Plain-text document sources
::::::::

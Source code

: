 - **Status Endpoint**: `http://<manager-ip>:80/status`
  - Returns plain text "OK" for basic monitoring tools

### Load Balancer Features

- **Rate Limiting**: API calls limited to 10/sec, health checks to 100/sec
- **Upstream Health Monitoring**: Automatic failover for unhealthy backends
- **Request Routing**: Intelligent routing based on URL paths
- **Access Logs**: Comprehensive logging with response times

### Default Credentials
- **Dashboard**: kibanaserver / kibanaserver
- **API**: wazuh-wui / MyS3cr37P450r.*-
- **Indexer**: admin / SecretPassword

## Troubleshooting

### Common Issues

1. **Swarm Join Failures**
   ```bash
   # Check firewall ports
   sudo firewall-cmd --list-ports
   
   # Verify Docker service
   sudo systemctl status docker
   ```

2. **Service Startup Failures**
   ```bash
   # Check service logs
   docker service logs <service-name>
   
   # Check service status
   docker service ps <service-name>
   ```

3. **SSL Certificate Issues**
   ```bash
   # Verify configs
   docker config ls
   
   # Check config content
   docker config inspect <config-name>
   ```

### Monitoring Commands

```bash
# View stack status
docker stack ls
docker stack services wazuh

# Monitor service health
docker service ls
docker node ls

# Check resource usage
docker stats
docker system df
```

::::::::

Directions:
Each line of the records with the word "status" in it is to be copied.

Response box:
: - **Status Endpoint**: `http://<manager-ip>:80/status`
   sudo systemctl status docker
   # Check service status
# View stack status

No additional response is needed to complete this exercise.